Why a plain request fails on Amazon
If you point a bare HTTP client at an Amazon Best Sellers URL, you rarely get the ranked list you came for. Two things work against you. First, much of the ranking grid renders client-side: Amazon ships a lightweight shell and fills the cards in as the page's JavaScript runs and as you scroll, so the initial HTML is often missing the lower-ranked items. Second, Amazon flags automated traffic fast. Datacenter IP ranges and request patterns that do not look like a real browser get met with a CAPTCHA, a "robot check" interstitial, or an outright block before you ever reach the list.
So a working Best Sellers scraper needs two things in one request: a browser that renders the page, and an IP that Amazon reads as a real shopper. You can assemble that yourself with a headless browser and a pool of rotating residential proxies, but keeping that stack healthy is most of the work. The Crawling API folds both into a single call: you send it the category URL, it renders the page behind a trusted residential IP, handles the rotation and CAPTCHA solving, and returns finished HTML for you to parse.
Prerequisites
You need a few things in place before writing any code. None of them take long.
Basic Python. You should be comfortable writing and running a Python script and installing packages with pip. If you are new to the language, the official Python docs or any beginner course covers the level this tutorial assumes.
Python 3.8 or later. Confirm your version with python --version (or python3 --version). If you do not have it, install it from python.org and make sure Python is on your system PATH.
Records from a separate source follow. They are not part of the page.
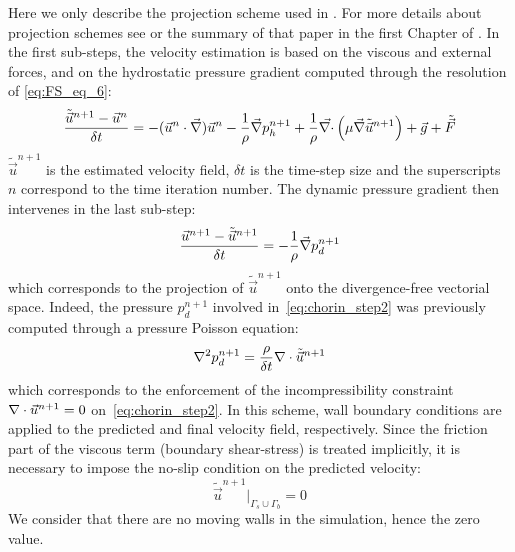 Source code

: Here we only describe the projection scheme used in .
For more details about projection schemes see \cite{Guermond2006} or the summary of that paper in the first Chapter of \cite{Leroy2014}.
In the first sub-steps, the velocity estimation is based on the viscous and external forces, and on the hydrostatic pressure gradient computed through the resolution of \eqref{eq:FS_eq_6}:
\begin{equation}\label{eq:chorin_step1}
  \displaystyle{\dfrac{\tilde{\vec{u}}^{n+1}-\vec{u}^n}{\delta t}}= - (\vec{u}^n \cdot \Grad) \vec{u}^n -\dfrac{1}{\rho} \Grad p_h^{n+1}
  + \dfrac{1}{\rho} \vec{\Div} \left(\mu \Grad \tilde{\vec{u}}^{n+1} \right)+ \vec{g} + \tilde{\vec{F}}\\
\end{equation}
$\tilde{\vec{u}}^{n+1}$ is the estimated velocity field, $\delta t$ is the time-step size and the superscripts $n$ correspond to the time iteration number.
The dynamic pressure gradient then intervenes in the last sub-step:
\begin{equation}\label{eq:chorin_step2}
  \displaystyle{\dfrac{\vec{u}^{n+1}-\tilde{\vec{u}}^{n+1}}{\delta t}}=-\dfrac{1}{\rho} \Grad p_d^{n+1}
\end{equation}
which corresponds to the projection of $\tilde{\vec{u}}^{n+1}$ onto the divergence-free vectorial space.
Indeed, the pressure $p_d^{n+1}$ involved in~\eqref{eq:chorin_step2} was previously computed through a pressure Poisson equation:
\begin{equation}
  \label{eq:poisson}
  \Lap p_d^{n+1}=\dfrac{\rho}{\delta t}\Div \tilde{\vec{u}}^{n+1}
\end{equation}
which corresponds to the enforcement of the incompressibility constraint \mbox{$\Div \vec{u}^{n+1}=0 $} on~\eqref{eq:chorin_step2}.
In this scheme, wall boundary conditions are applied to the predicted and final velocity field, respectively.
Since the friction part of the viscous term (boundary shear-stress) is treated implicitly, it is necessary to impose the
no-slip condition on the predicted velocity:
\begin{equation}\label{eq:ChorinBCs}
      \tilde{\vec{u}}^{n+1}|_{\Gamma_s\cup\Gamma_b} = 0
\end{equation}
We consider that there are no moving walls in the simulation, hence the zero value.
A Crawlbase account and token. Sign up for a free account, open your dashboard, and copy your token from the account docs page. The free tier includes 1,000 requests with no card, which is plenty to build and test this scraper. Treat the token like a password and keep it out of version control.
Set up the project
Create a virtual environment so project dependencies stay isolated, then install the two libraries the scraper needs. crawlbase is the official client for the Crawling API, and beautifulsoup4 parses the returned HTML so you can pull each field out of the ranking cards by CSS selector.
python --version python -m venv amazon_env source amazon_env/bin/activate pip install crawlbase beautifulsoup4
On Windows, activate the environment with amazon_env\Scripts\activate instead of the source line. With both libraries installed, create the script file the rest of the guide builds up:
touch amazon_best_sellers.py
Understanding the Best Sellers page
Each Amazon Best Sellers category lives at a stable /zgbs/ URL. The Computers and Accessories list, for example, is https://www.amazon.com/Best-Sellers-Computers-Accessories/zgbs/pc, and Electronics is https://www.amazon.com/Best-Sellers-Electronics/zgbs/electronics. The page lays out an ordered grid of ranking cards, one per product, each carrying the same handful of fields: a rank badge, a title, a price, a star rating, and a link into the product's detail page.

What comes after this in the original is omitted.